As always, thanks for these! A few comments below...


> 
> ==
 >
 > <some snippage>
 >
> 
> Gods' Battleground (Legion of Angels Book 12)
> by Ella Summers
> https://amzn.to/47gdSgO
> 
> Leda Pandora has come a long way since she joined the Legion of
> Angels as a way to level-up enough to rescue her kidnapped brother.
> She long ago accomplished that, but by that time her life was
> complicated enough that that was hardly the end of her adventures.
> Now as the child of both a god & a demon, she has the task of
> coordinating both of those fractious pantheons against the ultimate
> menace of the "Guardians" who have cursed her sister as well as
> being just generally mean & nasty.  It plays out well enough,
> including a standard fantasy "arena fighter" sequence, but on the
> whole, it feels like what it is, a wrap-up book and doesn't quite
> have the energy of the early books.
> 
> Leda's arc is basically finished, but I believe we can expect more
> books in this universe.  In particular, Leda's daughter is a child
> of Prophecy...
> 

I may have said this before, but I'm pretty sure I'm going to try this 
series some time.
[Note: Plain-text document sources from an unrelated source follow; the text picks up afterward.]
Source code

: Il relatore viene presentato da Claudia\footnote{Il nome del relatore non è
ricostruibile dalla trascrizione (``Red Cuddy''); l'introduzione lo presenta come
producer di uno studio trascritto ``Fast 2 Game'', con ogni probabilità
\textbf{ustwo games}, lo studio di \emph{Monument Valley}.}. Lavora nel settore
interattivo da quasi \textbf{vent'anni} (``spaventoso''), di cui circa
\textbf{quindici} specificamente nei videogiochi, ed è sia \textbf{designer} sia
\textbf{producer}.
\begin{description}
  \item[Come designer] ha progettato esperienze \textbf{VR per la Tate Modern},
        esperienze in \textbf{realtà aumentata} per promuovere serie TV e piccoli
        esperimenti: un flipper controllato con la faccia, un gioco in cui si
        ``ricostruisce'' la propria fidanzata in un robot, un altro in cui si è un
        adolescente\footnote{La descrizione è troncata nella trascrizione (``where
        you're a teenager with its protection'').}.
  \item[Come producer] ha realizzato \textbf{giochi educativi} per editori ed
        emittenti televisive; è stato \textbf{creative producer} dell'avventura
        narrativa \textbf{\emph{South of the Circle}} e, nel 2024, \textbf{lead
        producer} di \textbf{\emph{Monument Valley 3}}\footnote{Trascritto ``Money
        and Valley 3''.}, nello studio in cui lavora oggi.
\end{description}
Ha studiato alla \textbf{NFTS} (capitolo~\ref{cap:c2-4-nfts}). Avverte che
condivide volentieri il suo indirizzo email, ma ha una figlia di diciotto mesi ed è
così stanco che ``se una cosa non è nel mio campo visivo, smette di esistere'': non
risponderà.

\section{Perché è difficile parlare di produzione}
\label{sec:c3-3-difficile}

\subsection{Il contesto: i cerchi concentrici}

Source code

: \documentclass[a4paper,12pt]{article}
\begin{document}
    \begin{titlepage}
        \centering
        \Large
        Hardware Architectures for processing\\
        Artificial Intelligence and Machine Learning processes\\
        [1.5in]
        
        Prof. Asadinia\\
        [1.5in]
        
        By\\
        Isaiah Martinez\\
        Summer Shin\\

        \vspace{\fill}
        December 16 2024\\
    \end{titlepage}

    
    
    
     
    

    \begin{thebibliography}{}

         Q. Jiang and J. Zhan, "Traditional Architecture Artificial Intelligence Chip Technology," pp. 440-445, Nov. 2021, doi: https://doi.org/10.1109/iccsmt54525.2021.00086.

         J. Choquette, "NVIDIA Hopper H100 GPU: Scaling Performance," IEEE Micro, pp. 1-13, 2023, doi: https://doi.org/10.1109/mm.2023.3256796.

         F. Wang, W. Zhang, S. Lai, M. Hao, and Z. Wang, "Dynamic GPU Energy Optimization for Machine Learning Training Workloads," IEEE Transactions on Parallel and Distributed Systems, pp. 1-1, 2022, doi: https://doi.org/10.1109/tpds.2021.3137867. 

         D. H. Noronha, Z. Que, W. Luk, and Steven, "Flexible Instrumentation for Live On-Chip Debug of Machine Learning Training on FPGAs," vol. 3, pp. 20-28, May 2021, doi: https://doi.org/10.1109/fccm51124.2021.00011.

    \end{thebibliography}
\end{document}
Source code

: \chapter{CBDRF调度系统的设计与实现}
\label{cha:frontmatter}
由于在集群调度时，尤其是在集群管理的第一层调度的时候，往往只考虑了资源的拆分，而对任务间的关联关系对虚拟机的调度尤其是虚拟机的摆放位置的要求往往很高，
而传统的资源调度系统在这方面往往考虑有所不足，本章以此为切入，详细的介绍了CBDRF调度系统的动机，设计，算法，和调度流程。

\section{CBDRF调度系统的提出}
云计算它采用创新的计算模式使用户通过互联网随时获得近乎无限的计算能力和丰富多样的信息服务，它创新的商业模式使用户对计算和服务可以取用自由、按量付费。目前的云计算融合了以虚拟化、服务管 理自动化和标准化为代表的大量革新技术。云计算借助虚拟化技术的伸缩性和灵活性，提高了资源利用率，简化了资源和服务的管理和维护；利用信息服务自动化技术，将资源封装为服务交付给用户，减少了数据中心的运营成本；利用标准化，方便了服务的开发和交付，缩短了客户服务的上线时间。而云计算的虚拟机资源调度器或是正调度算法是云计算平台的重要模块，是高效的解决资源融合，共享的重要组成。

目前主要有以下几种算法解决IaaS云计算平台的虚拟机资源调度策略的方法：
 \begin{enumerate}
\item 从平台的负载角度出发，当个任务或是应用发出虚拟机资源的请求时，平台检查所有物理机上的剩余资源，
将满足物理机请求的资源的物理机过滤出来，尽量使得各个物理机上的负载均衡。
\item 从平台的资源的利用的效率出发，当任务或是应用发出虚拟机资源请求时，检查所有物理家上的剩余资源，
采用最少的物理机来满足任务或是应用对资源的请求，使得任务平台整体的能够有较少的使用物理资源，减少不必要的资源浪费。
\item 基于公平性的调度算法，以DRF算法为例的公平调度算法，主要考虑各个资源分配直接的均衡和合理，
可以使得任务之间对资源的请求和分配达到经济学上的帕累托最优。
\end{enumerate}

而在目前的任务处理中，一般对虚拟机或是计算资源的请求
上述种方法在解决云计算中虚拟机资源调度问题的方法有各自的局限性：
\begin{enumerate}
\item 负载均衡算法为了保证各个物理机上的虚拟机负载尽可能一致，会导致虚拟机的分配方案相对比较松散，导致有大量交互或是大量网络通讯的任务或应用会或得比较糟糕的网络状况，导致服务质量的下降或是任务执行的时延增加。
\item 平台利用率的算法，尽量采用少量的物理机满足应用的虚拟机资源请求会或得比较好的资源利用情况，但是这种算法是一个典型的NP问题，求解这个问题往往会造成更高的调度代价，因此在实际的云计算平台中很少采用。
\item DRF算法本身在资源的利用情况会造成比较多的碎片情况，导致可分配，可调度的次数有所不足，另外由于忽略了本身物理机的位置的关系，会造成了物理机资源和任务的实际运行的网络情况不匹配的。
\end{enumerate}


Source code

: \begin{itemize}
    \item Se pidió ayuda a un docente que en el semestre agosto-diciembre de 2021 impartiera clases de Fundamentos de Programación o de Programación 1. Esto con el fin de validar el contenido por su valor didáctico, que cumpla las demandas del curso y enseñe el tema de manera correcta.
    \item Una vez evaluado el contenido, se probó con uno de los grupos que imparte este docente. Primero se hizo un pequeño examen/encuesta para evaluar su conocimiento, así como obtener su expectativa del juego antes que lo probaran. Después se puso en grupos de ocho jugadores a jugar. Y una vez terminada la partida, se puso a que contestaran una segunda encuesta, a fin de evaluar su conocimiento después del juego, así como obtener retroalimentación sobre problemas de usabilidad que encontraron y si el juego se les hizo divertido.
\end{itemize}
Thanks for bringing it to my attention.

 >
 > <some snippage>
 >


> 
> Captain Future #22 Children of the Sun
> by Edmond Hamilton
> https://amzn.to/4cYJ1Xs
> 
> Here's one from my review hiatus of last year that I wanted to get out.
> 
> Curt Newton, aka Captain Future started out as a pulp hero, sort
> of a future Doc Savage.  Like Savage he had a crew of bickering
> side-kicks, went on done-in-one adventures, and was pretty much the
> same book to book.  Most of those short books (one appearing in
> each issue of "Captain Future" magazine) were (mostly) written by Space Opera
> pioneer Edmond Hamilton, and there were 20 of them before the
> magazine folded.
> 
> I don't know if it were Hamilton's idea or an editor's request, but
> that wasn't the end of Captain Future with Hamilton bringing
> Curt Newton back for a number of novella length "mature" adventures
> in other magazines with this being the second such.  And good heavens,
> it's a winner, a marvelous story.
> 
> One of Newton's scientist friends is missing, and the crew tracks him
> to Mercury (this is still the habitable Solar System), a place they
> have been before.  On-planet, the clues all lead one way, and when they
> find the scientist's fate, Curt must decide whether to follow and try
> to bring him back or not.  In the event he does try, and it's
> an emotional roller-coaster of a journey with an ending that wrings
> out everybody.
> 
> You can sense the differences from the pot-boiler pulps immediately.
> Newton's famous ship, The Comet, is battered and pitted, the crew
> are all serious, and are all given real things to do, there is no
> "villain" and no fights though there are certainly heroics, and there
> is no pat happy-ending though it is a satisfying one.
> 
> Bravo, Mr. Hamilton.

This reminds me that Hamilton's Starwolf trilogy has been sitting 
dormant and unread on one of my shelves. I need to read that some time.